7. The diagnosis and treatment decision reasoning method for fusing LLM and knowledge graph according to claim 6, wherein the step S4 is characterized by adapting the inspection means of different diseases in the directed associative subgraph by calling, defining each inspection means as an evaluation means in turn, performing targeted analysis on the evaluation means, screening the evaluation means with effective discrimination capability to construct an evaluation means set, and analyzing the priorities of the evaluation means, and the specific working steps are as follows: Step one, receiving the potential disease set output in the step S2 and a plurality of inspection means corresponding to all potential diseases in the potential disease set, counting the number of the potential diseases which can be covered by each inspection means, sequencing all the inspection means according to the number of the coverage, sequentially selecting the inspection means to be evaluated according to the sequencing, and defining the selected inspection means as the evaluation means; Step two, aiming at the evaluation means, randomly selecting one potential disease from the potential diseases covered by the evaluation means as a target disease, and defining the rest potential diseases which are not selected as control diseases; setting an exclusive intensity threshold value, screening the evaluation means of the exclusive intensity > intensity threshold value, and counting the number of the control diseases corresponding to the evaluation means; Calling out the number of the corresponding comparison diseases of each evaluation means and each comparison disease, taking the set which has the least selected evaluation means and completely covers the potential diseases as a constraint, and selecting part of evaluation means to form an evaluation means set; step five, calling out each evaluation means in the evaluation means set to the corresponding potential diseases to form a potential disease subset, and distributing the priority of each evaluation means in the evaluation means set according to the number of the potential diseases included in the potential disease subset.

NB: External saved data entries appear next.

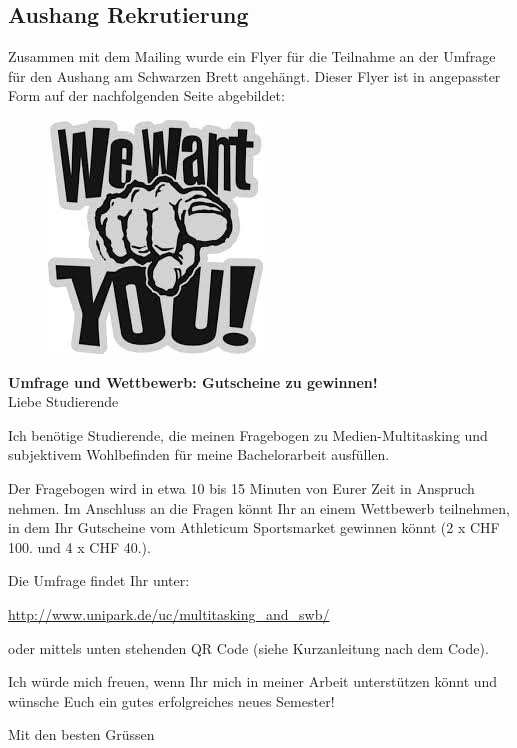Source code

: \begin{RaggedRight}
\section*{Aushang Rekrutierung}\label{appendix.aushang}
Zusammen mit dem Mailing wurde ein Flyer für die Teilnahme an der Umfrage für den Aushang am Schwarzen Brett angehängt. Dieser Flyer ist in angepasster Form auf der nachfolgenden Seite abgebildet: \newpage
\begin{figure}[h]
    \centering
    \includegraphics[scale=0.5]{images/anhang/WeWantYou.jpeg}
\end{figure}
\textbf{Umfrage und Wettbewerb: Gutscheine zu gewinnen!}\\
Liebe Studierende

Ich benötige Studierende, die meinen Fragebogen zu Medien-Multitasking und subjektivem Wohlbefinden für meine Bachelorarbeit ausfüllen.

Der Fragebogen wird in etwa 10 bis 15 Minuten von Eurer Zeit in Anspruch nehmen. Im Anschluss an die Fragen könnt Ihr an einem Wettbewerb teilnehmen, in dem Ihr Gutscheine vom Athleticum Sportsmarket gewinnen könnt (2 x CHF 100.­ und 4 x CHF 40.­).

Die Umfrage findet Ihr unter:

\url{http://www.unipark.de/uc/multitasking_and_swb/}

oder mittels unten stehenden QR Code (siehe Kurzanleitung nach dem Code).

Ich würde mich freuen, wenn Ihr mich in meiner Arbeit unterstützen könnt und wünsche Euch ein gutes erfolgreiches neues Semester!

Mit den besten Grüssen


\end{RaggedRight}

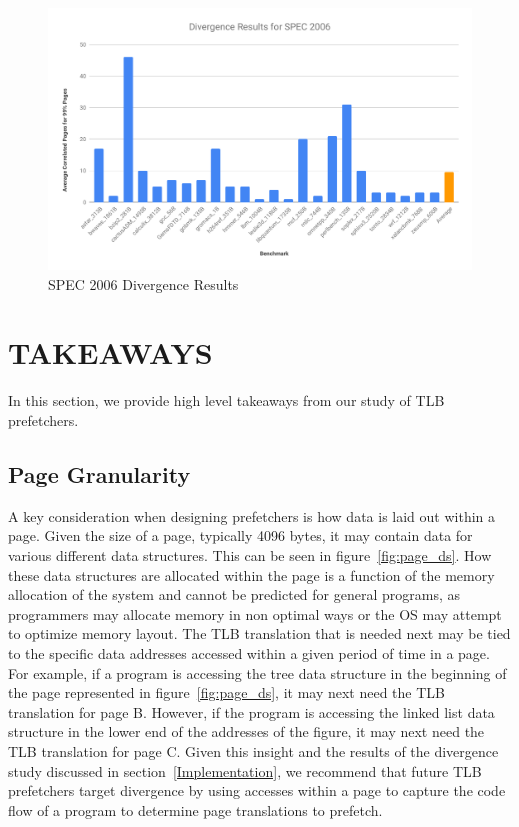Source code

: \documentclass[conference]{IEEEtran}
\begin{document}
    \begin{figure}[h]
        \centering
            \includegraphics[width=.5\textwidth]{spec_divergence.pdf}
        \caption{SPEC 2006 Divergence Results}
        \label{fig:spec_divergence}
    \end{figure}

\section{TAKEAWAYS} \label{TAKEAWAYS}
    In this section, we provide high level takeaways from our study of TLB prefetchers.
    \subsection{Page Granularity}
        A key consideration when designing prefetchers is how data is laid out within a page. Given the size of a page, typically 4096 bytes, it may contain data for various different data structures. This can be seen in figure~\ref{fig:page_ds}. How these data structures are allocated within the page is a function of the memory allocation of the system and cannot be predicted for general programs, as programmers may allocate memory in non optimal ways or the OS may attempt to optimize memory layout. The TLB translation that is needed next may be tied to the specific data addresses accessed within a given period of time in a page. For example, if a program is accessing the tree data structure in the beginning of the page represented in figure~\ref{fig:page_ds}, it may next need the TLB translation for page B. However, if the program is accessing the linked list data structure in the lower end of the addresses of the figure, it may next need the TLB translation for page C. Given this insight and the results of the divergence study discussed in section~\ref{Implementation}, we recommend that future TLB prefetchers target divergence by using accesses within a page to capture the code flow of a program to determine page translations to prefetch. 
        
\end{document}
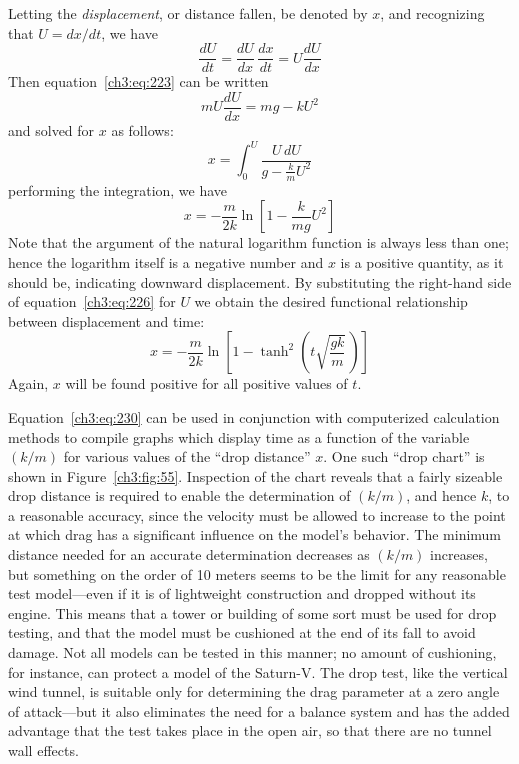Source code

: Letting the \emph{displacement}, or distance fallen, be denoted by $x$, and
recognizing that $U = dx/dt$, we have
\begin{equation*}
\frac{dU}{dt} = \frac{dU}{dx}\,\frac{dx}{dt} = U\frac{dU}{dx}
\end{equation*}
Then equation~\eqref{ch3:eq:223} can be written
\begin{equation}\label{ch3:eq:227}
mU\frac{dU}{dx} = mg - kU^{2}
\end{equation}
and solved for $x$ as follows:
\begin{equation}\label{ch3:eq:228}
x = \int_{0}^{U}\frac{U\,dU}{g - \frac{k}{m}U^{2}}
\end{equation}
performing the integration, we have
\begin{equation}\label{ch3:eq:229}
x = -\frac{m}{2k}\ln\left[1 - \frac{k}{mg}U^{2}\right]
\end{equation}
Note that the argument of the natural logarithm function is always less than
one; hence the logarithm itself is a negative number and $x$ is a positive
quantity, as it should be, indicating downward displacement. By substituting
the right-hand side of equation~\eqref{ch3:eq:226} for $U$ we obtain the
desired functional relationship between displacement and time:
\begin{equation}\label{ch3:eq:230}
x = -\frac{m}{2k}\ln\left[1 - \tanh^{2}\left(t\sqrt{\frac{gk}{m}}\,\right)\right]
\end{equation}
Again, $x$ will be found positive for all positive values of $t$.

Equation~\eqref{ch3:eq:230} can be used in conjunction with computerized
calculation methods to compile graphs which display time as a function of the
variable $(k/m)$ for various values of the ``drop distance'' $x$. One such
``drop chart'' is shown in Figure~\ref{ch3:fig:55}. Inspection of the chart
reveals that a fairly sizeable drop distance is required to enable the
determination of $(k/m)$, and hence $k$, to a reasonable accuracy, since the
velocity must be allowed to increase to the point at which drag has a
significant influence on the model's behavior. The minimum distance needed for
an accurate determination decreases as $(k/m)$ increases, but something on the
order of 10 meters seems to be the limit for any reasonable test
model---even if it is of lightweight construction and dropped without its
engine. This means that a tower or building of some sort must be used for drop
testing, and that the model must be cushioned at the end of its fall to avoid
damage. Not all models can be tested in this manner; no amount of cushioning,
for instance, can protect a model of the Saturn-V. The drop test, like the
vertical wind tunnel, is suitable only for determining the drag parameter at a
zero angle of attack---but it also eliminates the need for a balance system
and has the added advantage that the test takes place in the open air, so that
there are no tunnel wall effects.

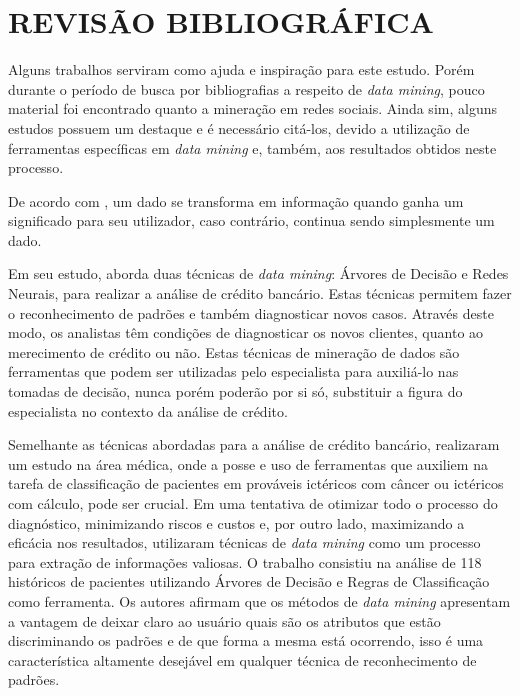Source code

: \chapter{REVISÃO BIBLIOGRÁFICA}\label{ch:rev-bibs}

Alguns trabalhos serviram como ajuda e inspiração para este estudo. Porém durante o período de busca por bibliografias a respeito de \textit{data mining}, pouco material foi encontrado quanto a mineração em redes sociais. Ainda sim, alguns estudos possuem um destaque e é necessário citá-los, devido a utilização de ferramentas específicas em \textit{data mining} e, também, aos resultados obtidos neste processo.

De acordo com , um dado se transforma em informação quando ganha um significado para seu utilizador, caso contrário, continua sendo simplesmente um dado.

Em seu estudo,  aborda duas técnicas de \textit{data mining}: Árvores de Decisão e Redes Neurais, para realizar a análise de crédito bancário. Estas técnicas permitem fazer o reconhecimento de padrões e também diagnosticar novos casos. Através deste modo, os analistas têm condições de diagnosticar os novos clientes, quanto ao merecimento de crédito ou não. Estas técnicas de mineração de dados são ferramentas que podem ser utilizadas pelo especialista para auxiliá-lo nas tomadas de decisão, nunca porém poderão por si só, substituir a figura do especialista no contexto da análise de crédito.

Semelhante as técnicas abordadas para a análise de crédito bancário,  realizaram um estudo na área médica, onde a posse e uso de ferramentas que auxiliem na tarefa de classificação de pacientes em prováveis ictéricos com câncer ou ictéricos com cálculo, pode ser crucial. Em uma tentativa de otimizar todo o processo do diagnóstico, minimizando riscos e custos e, por outro lado, maximizando a eficácia nos resultados, utilizaram técnicas de  \textit{data mining} como um processo para extração de informações valiosas. O trabalho consistiu na análise de 118 históricos de pacientes utilizando Árvores de Decisão e Regras de Classificação como ferramenta. Os autores afirmam que os métodos de \textit{data mining} apresentam a vantagem de deixar claro ao usuário quais são os atributos que estão discriminando os padrões e de que forma a mesma está ocorrendo, isso é uma característica altamente desejável em qualquer técnica de reconhecimento de padrões.

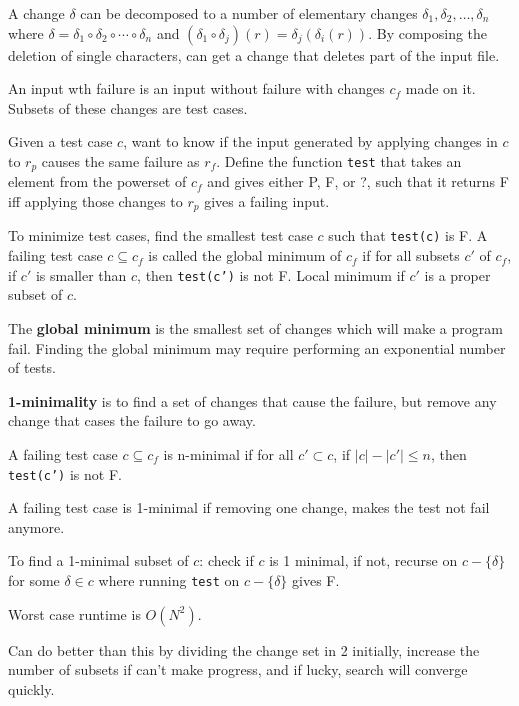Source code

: \documentclass[11pt]{article}
\begin{document}
A change \(\delta\) can be decomposed to a number of elementary changes
\(\delta_{1}, \delta_{2}, \dots, \delta_{n}\) where
\(\delta = \delta_{1} \circ \delta_{2} \circ \cdots \circ \delta_{n}\) and
\((\delta_{1} \circ \delta_{j})(r) = \delta_{j}(\delta_{i}(r))\).
By composing the deletion of single characters, can get a change that deletes part of the input
file.

An input wth failure is an input without failure with changes \(c_{f}\) made on it.
Subsets of these changes are test cases.

Given a test case \(c\), want to know if the input generated by applying changes in \(c\) to \(r_{p}\)
causes the same failure as \(r_{f}\).
Define the function \texttt{test} that takes an element from the powerset of \(c_{f}\) and gives
either P, F, or ?, such that it returns F iff applying those changes to \(r_{p}\) gives a failing input.

To minimize test cases, find the smallest test case \(c\) such that \texttt{test(c)} is F.
A failing test case \(c \subseteq c_{f}\) is called the global minimum of \(c_{f}\) if
for all subsets \(c'\) of \(c_{f}\), if \(c'\) is smaller than \(c\), then \texttt{test(c')} is not F.
Local minimum if \(c'\) is a proper subset of \(c\).

The \textbf{global minimum} is the smallest set of changes which will make a program fail.
Finding the global minimum may require performing an exponential number of tests.

\textbf{1-minimality} is to find a set of changes that cause the failure, but remove any change that cases
the failure to go away.

A failing test case \(c \subseteq c_{f}\) is n-minimal if for all \(c' \subset c\), if \(|c| - |c'| \le n\),
then \texttt{test(c')} is not F.

A failing test case is 1-minimal if removing one change, makes the test not fail anymore.

To find a 1-minimal subset of \(c\): check if \(c\) is 1 minimal, if not, recurse on
\(c - \{\delta\}\) for some \(\delta \in c\) where running \texttt{test} on \(c - \{\delta\}\) gives F.

Worst case runtime is \(O(N^{2})\).

Can do better than this by dividing the change set in 2 initially, increase the number of subsets if
can't make progress, and if lucky, search will converge quickly.
\end{document}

8. The diagnosis and treatment decision reasoning method for fusing LLM and knowledge graph according to claim 7, wherein the evaluating means in step S4 distinguishes the exclusive intensity of the target disease-each control disease, specifically: Determining the specific identification characteristics of the evaluation means, and analyzing the specific identification characteristics of the target diseases and the control diseases by the evaluation means; Calculating a feature specificity score for counting the occurrence probability of the specific identification feature in the control disease; calculating a disease discrimination score for judging whether the specific discrimination characteristics can clearly discriminate the target disease from the control disease; the weighted sum integrates the feature specificity score and the disease differentiation score to obtain the exclusive intensity.
9. The diagnosis and treatment decision reasoning method based on the LLM and the knowledge graph fusion of claim 8 is characterized in that in the step S4, specific identification features of the assessment means are determined, specifically, all identification features corresponding to the assessment means in the directed associative subgraph are received, and the specific identification features of the target disease and the control disease are distinguished by the analysis and assessment means, namely, specific features of the target disease which are specifically recommended in reference to authoritative medical guidelines and clinical consensus are analyzed.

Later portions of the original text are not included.